Part one in a nutshell: God is glorified by right belief. Right belief is foundational to right practice.
In Peter Rollins’ book How Not To Think About God (a book I enjoyed and recommend) it is said that we are to love God as a newborn baby loves his mother. Rollins says that the baby does not need to know anything about his mother to love her. He simply recognizes her as his mother and rests in her protection.
The point he makes is that the Christian life, like the newborn, is not so much to love God by knowing or understanding him, but to be known, understood, and loved by him. While this has much to commend as we as children of God recognize and find protection in our Father’s love, the analogy does not provide a sustainable or stable illustration of the Christian worldview. It can also be misleading, giving people the impression that God does not care about what you think about him or whether you understand or know him.
What we must realize is that the baby is unable to move beyond its state which necessitates the passivity of his interaction. As many of you know, my wife Kristie and I have been blessed with four children, two girls (10 and 9) and two boys (5 and 2). Not too long ago Zack was an infant. I remember holding him in my arms and was talking to him. One day when I was doing this Will (my then three-year-old son) profoundly informed me that Zack could not understand. “Daddy, Zack does not know what you are saying!!” was his comment. I said to Will, “This is how you learned to talk and understand.

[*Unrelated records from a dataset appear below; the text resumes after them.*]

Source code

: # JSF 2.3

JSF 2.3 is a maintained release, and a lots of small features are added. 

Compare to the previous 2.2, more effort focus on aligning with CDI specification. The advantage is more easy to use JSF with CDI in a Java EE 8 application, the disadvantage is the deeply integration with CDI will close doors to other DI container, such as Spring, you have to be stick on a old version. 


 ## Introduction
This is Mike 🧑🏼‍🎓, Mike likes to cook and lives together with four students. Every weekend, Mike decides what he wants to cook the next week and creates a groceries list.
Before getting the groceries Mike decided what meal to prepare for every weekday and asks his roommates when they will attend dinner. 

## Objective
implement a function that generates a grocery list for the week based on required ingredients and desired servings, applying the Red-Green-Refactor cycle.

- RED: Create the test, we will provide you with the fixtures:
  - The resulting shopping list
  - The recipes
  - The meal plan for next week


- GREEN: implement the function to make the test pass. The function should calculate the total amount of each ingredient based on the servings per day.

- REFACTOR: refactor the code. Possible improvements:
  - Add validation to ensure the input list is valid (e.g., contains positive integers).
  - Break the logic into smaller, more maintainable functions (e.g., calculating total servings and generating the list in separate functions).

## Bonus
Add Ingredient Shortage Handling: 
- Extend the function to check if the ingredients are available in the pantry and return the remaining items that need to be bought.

If we keep talking to him someday he will be able to respond.”
Though there is a part of me that desired my children to stay a small, helpless, innocent newborns, there is a greater hope—a great anticipation—that one day they will grow to understand and know me. There is the great hope that we will one day have a relationship that is not one sided. In this relationship I will, among other things, tell them my name, let them be involved in my life, share with them things about myself that I would not share with others, and hope that they would love and trust me based on what I have revealed to them. I will hope that they will come to know and understand me.
It is the same thing with God. A relationship is never meant to stay one sided. God did not make newborns to perpetually remain in a state of passive interaction where love comes by default. God created people to grow in our understanding.

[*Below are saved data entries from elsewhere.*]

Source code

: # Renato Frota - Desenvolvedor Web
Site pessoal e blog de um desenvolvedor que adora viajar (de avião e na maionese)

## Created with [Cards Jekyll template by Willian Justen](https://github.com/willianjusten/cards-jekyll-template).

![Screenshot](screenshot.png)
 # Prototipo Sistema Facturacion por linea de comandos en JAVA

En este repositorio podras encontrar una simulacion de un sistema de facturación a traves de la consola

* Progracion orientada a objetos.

The writer of Hebrews exhorts his audience to mature in their thinking. They had become like newborns in their faith which was not a good thing.
Hebrews 5:12 For though by this time you ought to be teachers, you have need again for someone to teach you the elementary principles of the oracles of God, and you have come to need milk and not solid food.
“You ought to be teachers” assumes that they needed to grow in their understanding. But sadly these people were like newborn babes, ignorantly feeding off their mother’s milk once again. The time for immaturity in our faith has passed for all of us.
Let me use Jeremiah again and expand on it a little more:
Jeremiah 9:23-24 “Thus says the LORD, “Let not a wise man boast of his wisdom, and let not the mighty man boast of his might, let not a rich man boast of his riches; but let him who boasts boast of this, that he understands and knows Me, that I am the LORD who exercises lovingkindness, justice, and righteousness on earth; for I delight in these things,” declares the LORD (emphasis mine).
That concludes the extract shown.